• _TASK_: For the word "MetaMask", find each line in the entries where it occurs and copy that line.

(Stored entries)
•••••

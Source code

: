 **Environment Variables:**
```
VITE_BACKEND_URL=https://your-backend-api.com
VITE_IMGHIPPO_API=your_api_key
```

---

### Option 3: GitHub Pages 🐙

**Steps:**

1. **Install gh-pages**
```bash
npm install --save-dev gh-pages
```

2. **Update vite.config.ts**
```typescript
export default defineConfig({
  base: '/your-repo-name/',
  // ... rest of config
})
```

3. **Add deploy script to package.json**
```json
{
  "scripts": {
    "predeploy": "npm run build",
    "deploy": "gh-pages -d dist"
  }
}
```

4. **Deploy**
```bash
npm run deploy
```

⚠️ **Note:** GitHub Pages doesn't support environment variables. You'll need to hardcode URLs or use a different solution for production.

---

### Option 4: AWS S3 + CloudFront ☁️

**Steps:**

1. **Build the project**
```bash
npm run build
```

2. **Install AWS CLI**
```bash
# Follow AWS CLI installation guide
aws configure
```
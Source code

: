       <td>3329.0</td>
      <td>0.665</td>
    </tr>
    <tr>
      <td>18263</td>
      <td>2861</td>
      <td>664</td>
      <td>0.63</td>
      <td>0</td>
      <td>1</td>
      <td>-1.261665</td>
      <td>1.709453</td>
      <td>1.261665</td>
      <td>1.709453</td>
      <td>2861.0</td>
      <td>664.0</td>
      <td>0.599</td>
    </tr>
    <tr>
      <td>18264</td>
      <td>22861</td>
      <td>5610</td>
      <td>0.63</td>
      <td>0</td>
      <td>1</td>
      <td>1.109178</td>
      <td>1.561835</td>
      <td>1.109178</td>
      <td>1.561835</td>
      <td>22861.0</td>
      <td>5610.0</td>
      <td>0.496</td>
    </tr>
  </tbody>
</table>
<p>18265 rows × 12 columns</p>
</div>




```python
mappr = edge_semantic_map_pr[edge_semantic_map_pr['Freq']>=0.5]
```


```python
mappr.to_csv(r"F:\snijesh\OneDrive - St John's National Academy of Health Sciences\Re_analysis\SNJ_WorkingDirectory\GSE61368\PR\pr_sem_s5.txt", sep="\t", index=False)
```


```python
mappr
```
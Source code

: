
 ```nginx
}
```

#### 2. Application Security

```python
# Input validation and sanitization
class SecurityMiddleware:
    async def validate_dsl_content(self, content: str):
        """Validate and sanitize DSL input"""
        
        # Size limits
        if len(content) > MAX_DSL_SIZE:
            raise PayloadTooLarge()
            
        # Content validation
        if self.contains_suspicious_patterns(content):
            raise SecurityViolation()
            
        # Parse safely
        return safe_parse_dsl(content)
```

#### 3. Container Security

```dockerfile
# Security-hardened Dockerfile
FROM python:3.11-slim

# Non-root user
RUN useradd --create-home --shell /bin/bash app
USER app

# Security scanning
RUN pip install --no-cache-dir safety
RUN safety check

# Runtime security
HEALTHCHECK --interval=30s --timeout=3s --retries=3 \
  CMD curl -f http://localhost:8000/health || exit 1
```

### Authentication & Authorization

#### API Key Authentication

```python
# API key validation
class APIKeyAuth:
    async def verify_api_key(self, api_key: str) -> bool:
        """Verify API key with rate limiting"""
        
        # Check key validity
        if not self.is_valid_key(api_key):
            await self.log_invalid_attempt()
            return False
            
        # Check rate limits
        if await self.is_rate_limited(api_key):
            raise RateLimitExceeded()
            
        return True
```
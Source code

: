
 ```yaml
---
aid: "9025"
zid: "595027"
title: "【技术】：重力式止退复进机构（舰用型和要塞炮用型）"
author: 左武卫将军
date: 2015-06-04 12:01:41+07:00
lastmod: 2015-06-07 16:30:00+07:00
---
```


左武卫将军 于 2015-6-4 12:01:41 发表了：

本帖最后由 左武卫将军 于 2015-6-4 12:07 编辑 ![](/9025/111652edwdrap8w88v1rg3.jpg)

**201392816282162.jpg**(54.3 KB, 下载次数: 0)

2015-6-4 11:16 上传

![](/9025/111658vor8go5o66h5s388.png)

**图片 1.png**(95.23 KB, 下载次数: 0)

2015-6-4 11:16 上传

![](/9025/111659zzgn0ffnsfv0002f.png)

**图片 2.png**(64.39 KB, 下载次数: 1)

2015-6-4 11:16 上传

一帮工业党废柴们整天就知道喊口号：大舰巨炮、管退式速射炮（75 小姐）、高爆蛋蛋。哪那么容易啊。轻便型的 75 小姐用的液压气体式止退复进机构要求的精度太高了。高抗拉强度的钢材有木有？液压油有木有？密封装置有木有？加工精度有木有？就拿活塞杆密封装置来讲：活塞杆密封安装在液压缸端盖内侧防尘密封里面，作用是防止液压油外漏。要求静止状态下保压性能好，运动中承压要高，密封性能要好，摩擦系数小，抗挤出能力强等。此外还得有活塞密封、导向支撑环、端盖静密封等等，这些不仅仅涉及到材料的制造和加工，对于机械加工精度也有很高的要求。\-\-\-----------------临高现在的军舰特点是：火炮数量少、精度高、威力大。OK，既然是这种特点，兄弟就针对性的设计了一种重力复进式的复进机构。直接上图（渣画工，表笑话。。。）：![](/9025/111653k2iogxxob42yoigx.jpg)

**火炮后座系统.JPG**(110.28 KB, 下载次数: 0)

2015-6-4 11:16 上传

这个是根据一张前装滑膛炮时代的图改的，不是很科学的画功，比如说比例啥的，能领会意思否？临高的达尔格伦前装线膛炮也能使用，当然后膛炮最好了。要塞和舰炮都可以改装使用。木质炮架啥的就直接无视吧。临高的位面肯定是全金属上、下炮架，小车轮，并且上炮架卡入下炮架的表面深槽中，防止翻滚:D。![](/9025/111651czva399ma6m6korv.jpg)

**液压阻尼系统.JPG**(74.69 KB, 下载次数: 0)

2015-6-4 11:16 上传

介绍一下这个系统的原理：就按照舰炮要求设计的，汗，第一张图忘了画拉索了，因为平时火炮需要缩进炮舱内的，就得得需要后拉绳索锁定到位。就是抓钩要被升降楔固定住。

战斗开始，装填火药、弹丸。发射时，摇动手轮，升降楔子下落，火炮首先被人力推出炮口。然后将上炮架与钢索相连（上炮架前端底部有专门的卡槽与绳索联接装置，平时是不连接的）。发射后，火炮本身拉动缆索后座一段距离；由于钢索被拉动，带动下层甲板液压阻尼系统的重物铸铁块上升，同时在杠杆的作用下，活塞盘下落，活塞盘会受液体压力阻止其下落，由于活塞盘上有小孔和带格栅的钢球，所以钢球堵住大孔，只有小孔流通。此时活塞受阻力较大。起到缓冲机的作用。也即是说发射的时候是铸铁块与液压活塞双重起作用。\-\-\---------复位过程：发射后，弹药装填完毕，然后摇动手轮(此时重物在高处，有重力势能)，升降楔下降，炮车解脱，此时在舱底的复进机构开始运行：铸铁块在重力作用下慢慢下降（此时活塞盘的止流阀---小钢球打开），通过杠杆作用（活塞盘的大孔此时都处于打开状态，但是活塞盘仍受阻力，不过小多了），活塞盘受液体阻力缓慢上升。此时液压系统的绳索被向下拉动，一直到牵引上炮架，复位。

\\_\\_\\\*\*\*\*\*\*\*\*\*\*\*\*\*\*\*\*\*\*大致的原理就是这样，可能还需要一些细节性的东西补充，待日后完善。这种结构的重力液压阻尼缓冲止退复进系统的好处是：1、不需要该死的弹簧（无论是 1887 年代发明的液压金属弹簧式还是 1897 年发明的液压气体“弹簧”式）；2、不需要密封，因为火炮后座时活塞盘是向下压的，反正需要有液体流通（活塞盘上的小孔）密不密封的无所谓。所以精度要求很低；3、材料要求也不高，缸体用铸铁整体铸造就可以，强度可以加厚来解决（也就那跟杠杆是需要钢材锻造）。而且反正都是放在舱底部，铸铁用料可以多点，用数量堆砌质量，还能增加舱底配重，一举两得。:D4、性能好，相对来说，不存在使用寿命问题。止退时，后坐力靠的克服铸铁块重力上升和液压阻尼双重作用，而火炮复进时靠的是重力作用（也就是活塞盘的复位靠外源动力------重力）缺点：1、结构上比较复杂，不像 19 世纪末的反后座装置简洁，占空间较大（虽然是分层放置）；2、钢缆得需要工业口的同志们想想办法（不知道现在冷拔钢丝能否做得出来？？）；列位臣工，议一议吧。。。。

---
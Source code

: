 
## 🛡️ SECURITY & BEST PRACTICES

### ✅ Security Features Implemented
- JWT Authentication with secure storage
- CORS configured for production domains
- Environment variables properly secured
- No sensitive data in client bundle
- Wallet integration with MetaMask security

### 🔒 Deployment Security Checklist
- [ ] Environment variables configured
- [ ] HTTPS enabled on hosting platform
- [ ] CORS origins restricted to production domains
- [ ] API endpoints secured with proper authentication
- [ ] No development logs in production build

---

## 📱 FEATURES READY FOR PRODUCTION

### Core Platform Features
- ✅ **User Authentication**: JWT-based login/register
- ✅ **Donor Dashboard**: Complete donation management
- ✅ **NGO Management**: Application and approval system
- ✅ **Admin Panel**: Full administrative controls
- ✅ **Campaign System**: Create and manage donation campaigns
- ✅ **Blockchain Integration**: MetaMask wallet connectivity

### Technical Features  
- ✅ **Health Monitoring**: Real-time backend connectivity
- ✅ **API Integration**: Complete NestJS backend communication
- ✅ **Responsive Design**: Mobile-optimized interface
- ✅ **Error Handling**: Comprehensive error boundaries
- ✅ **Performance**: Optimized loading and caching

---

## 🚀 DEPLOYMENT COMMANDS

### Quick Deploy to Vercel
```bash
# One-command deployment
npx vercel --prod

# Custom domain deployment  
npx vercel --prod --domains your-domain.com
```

•••••

• _TASK ANSWER_:
- Wallet integration with MetaMask security
- ✅ **Blockchain Integration**: MetaMask wallet connectivity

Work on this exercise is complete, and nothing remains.